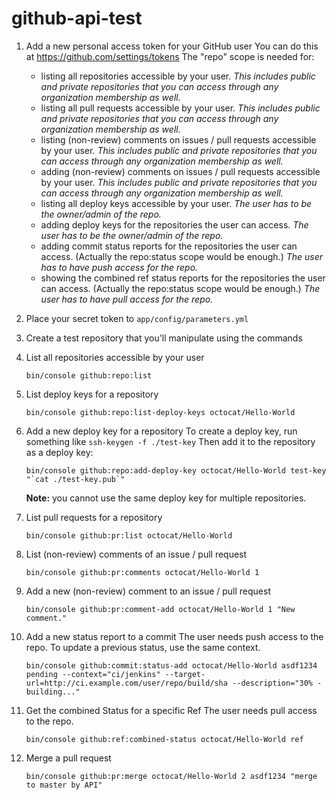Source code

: github-api-test
===============

1. Add a new personal access token for your GitHub user
 You can do this at https://github.com/settings/tokens
 The "repo" scope is needed for:
    - listing all repositories accessible by your user. 
        _This includes public and private repositories that you can access through any organization membership as well._
    - listing all pull requests accessible by your user. 
        _This includes public and private repositories that you can access through any organization membership as well._
    - listing (non-review) comments on issues / pull requests accessible by your user. 
        _This includes public and private repositories that you can access through any organization membership as well._
    - adding (non-review) comments on issues / pull requests accessible by your user. 
        _This includes public and private repositories that you can access through any organization membership as well._
    - listing all deploy keys accessible by your user. 
        _The user has to be the owner/admin of the repo._
    - adding deploy keys for the repositories the user can access. 
        _The user has to be the owner/admin of the repo._
    - adding commit status reports for the repositories the user can access.
        (Actually the repo:status scope would be enough.)
        _The user has to have push access for the repo._
    - showing the combined ref status reports for the repositories the user can access.
        (Actually the repo:status scope would be enough.)
        _The user has to have pull access for the repo._
 

2. Place your secret token to `app/config/parameters.yml`

3. Create a test repository that you'll manipulate using the commands

4. List all repositories accessible by your user
    ```
    bin/console github:repo:list
    ```

5. List deploy keys for a repository
    ```
    bin/console github:repo:list-deploy-keys octocat/Hello-World
    ```

6. Add a new deploy key for a repository
    To create a deploy key, run something like `ssh-keygen -f ./test-key`
    Then add it to the repository as a deploy key:
    ```
    bin/console github:repo:add-deploy-key octocat/Hello-World test-key "`cat ./test-key.pub`"
    ```
    **Note:** you cannot use the same deploy key for multiple repositories.

5. List pull requests for a repository
    ```
    bin/console github:pr:list octocat/Hello-World
    ```

6. List (non-review) comments of an issue / pull request
    ```
    bin/console github:pr:comments octocat/Hello-World 1
    ```

7. Add a new (non-review) comment to an issue / pull request
    ```
    bin/console github:pr:comment-add octocat/Hello-World 1 "New comment."
    ```

8. Add a new status report to a commit
    The user needs push access to the repo.
    To update a previous status, use the same context.
    ```
    bin/console github:commit:status-add octocat/Hello-World asdf1234 pending --context="ci/jenkins" --target-url=http://ci.example.com/user/repo/build/sha --description="30% - building..."
    ```

9. Get the combined Status for a specific Ref
    The user needs pull access to the repo.
    ```
    bin/console github:ref:combined-status octocat/Hello-World ref
    ```

10. Merge a pull request
    ```
    bin/console github:pr:merge octocat/Hello-World 2 asdf1234 "merge to master by API"
    ```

• **Your objective**
Take every line above where "issues" appears and copy it.

• **Answer section**
    - listing (non-review) comments on issues / pull requests accessible by your user. 
    - adding (non-review) comments on issues / pull requests accessible by your user. 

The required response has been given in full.